■ EXERCISE PROMPT: Below are lines of data, and only some are wanted. Please repeat exactly those from the line that has "The width and" through the line that has "Safe to add".
*** Opening RECORDS PROVIDED ***
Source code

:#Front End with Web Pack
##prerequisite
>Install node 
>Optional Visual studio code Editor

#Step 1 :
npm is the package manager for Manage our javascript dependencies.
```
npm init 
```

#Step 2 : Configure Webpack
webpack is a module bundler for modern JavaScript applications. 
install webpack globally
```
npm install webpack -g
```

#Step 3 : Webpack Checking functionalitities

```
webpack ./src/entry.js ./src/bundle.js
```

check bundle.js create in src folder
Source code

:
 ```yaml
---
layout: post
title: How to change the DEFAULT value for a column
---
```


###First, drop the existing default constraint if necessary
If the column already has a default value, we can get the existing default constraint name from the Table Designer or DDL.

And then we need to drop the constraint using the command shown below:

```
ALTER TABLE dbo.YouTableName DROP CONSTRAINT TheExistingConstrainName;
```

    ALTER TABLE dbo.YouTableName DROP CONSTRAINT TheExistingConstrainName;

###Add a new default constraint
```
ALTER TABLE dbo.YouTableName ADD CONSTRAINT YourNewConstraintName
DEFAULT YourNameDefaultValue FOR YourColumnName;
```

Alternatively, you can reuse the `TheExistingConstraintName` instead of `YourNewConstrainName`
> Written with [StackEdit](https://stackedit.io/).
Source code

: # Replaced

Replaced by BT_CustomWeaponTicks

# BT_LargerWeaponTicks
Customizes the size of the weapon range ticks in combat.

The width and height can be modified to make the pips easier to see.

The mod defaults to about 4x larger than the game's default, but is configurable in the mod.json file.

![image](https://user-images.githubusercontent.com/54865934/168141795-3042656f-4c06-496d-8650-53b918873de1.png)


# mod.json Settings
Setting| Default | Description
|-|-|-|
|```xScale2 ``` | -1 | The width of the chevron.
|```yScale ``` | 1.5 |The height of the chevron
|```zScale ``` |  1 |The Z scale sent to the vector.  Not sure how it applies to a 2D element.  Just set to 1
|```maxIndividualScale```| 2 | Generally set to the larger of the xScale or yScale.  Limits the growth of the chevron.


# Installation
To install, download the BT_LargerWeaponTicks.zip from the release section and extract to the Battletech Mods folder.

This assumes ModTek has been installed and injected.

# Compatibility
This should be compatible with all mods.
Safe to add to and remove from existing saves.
*** Closing RECORDS PROVIDED ***
*** Opening RECORDS PROVIDED ***
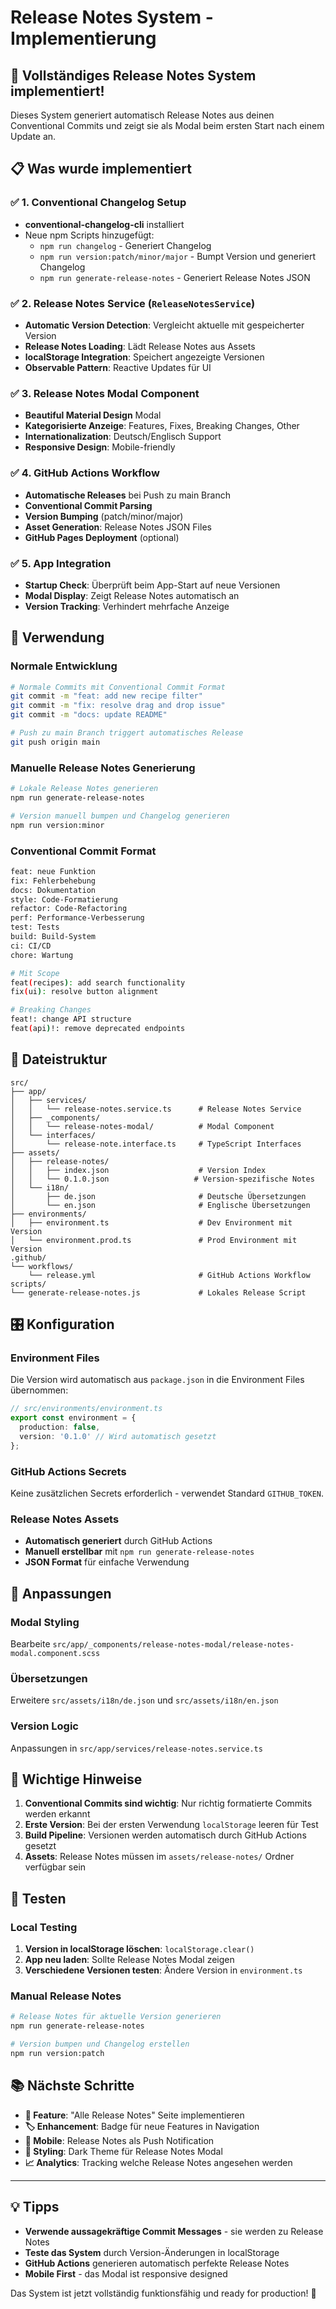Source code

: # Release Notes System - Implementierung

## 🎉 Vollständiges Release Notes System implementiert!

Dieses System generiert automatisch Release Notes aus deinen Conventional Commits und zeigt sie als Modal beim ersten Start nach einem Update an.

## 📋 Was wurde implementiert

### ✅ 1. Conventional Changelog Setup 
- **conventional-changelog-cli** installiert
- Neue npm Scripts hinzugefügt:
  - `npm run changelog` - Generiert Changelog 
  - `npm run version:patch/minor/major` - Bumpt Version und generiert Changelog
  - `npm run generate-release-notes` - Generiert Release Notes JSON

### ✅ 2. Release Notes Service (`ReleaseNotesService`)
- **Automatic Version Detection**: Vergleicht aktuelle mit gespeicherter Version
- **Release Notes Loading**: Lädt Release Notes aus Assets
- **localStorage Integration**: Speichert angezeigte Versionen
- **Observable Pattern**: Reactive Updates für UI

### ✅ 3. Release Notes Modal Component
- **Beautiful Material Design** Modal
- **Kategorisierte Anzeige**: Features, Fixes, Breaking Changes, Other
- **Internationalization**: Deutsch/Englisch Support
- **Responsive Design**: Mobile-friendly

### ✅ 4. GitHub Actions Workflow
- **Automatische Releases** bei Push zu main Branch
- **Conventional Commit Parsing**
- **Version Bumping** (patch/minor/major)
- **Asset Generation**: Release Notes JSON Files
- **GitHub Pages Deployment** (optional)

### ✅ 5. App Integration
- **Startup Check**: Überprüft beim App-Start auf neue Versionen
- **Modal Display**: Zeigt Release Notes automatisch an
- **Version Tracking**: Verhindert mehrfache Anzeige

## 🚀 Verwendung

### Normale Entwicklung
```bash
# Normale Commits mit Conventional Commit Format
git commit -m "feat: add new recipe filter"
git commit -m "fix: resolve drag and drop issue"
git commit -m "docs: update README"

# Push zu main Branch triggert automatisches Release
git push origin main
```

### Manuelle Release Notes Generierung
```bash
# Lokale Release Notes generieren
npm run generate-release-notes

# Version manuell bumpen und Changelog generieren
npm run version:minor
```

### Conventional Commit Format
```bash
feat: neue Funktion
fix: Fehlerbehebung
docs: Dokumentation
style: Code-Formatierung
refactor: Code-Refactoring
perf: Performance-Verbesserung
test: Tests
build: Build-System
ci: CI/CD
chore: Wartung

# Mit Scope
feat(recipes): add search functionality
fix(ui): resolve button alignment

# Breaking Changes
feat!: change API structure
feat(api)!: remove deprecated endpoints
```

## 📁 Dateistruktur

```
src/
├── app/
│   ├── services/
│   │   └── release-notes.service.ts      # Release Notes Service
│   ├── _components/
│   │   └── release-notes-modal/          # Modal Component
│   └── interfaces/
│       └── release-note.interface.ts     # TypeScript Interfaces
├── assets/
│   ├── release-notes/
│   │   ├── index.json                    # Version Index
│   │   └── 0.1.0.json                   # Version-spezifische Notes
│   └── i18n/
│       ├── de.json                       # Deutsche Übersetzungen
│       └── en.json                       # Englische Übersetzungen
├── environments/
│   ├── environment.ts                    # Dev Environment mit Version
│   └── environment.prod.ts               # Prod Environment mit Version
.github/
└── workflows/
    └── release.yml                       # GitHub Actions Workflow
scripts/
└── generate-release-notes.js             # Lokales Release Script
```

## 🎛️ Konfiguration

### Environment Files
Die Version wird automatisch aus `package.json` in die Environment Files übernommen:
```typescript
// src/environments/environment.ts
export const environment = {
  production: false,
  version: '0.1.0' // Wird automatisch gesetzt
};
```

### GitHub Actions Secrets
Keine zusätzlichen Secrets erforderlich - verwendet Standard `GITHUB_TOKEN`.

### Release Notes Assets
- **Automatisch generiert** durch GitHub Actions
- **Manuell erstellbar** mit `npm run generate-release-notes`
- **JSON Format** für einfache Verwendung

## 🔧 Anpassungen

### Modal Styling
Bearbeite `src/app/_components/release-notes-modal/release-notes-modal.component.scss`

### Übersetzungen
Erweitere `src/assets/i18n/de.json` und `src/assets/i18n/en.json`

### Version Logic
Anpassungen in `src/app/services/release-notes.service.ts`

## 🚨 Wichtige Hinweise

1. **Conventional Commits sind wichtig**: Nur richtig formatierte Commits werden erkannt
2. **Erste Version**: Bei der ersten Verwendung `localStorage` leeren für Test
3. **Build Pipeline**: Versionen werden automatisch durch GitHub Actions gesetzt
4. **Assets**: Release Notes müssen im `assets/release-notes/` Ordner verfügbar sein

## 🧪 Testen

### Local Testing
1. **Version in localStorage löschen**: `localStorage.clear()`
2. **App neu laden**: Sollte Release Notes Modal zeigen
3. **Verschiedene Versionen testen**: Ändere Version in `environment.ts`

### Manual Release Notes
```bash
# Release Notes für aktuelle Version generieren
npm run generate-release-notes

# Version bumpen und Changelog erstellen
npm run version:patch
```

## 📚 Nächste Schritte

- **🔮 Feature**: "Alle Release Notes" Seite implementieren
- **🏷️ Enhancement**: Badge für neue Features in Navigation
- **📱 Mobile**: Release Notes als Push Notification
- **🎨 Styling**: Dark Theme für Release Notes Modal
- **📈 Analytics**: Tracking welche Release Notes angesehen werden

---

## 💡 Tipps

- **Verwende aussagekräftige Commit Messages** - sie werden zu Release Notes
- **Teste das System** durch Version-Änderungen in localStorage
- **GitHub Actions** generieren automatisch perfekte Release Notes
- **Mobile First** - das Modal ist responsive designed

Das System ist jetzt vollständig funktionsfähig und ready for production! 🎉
*** Closing RECORDS PROVIDED ***
■ EXERCISE OUTPUT:
The width and height can be modified to make the pips easier to see.

The mod defaults to about 4x larger than the game's default, but is configurable in the mod.json file.

![image](https://user-images.githubusercontent.com/54865934/168141795-3042656f-4c06-496d-8650-53b918873de1.png)


# mod.json Settings
Setting| Default | Description
|-|-|-|
|```xScale2 ``` | -1 | The width of the chevron.
|```yScale ``` | 1.5 |The height of the chevron
|```zScale ``` |  1 |The Z scale sent to the vector.  Not sure how it applies to a 2D element.  Just set to 1
|```maxIndividualScale```| 2 | Generally set to the larger of the xScale or yScale.  Limits the growth of the chevron.


# Installation
To install, download the BT_LargerWeaponTicks.zip from the release section and extract to the Battletech Mods folder.

This assumes ModTek has been installed and injected.

# Compatibility
This should be compatible with all mods.
Safe to add to and remove from existing saves.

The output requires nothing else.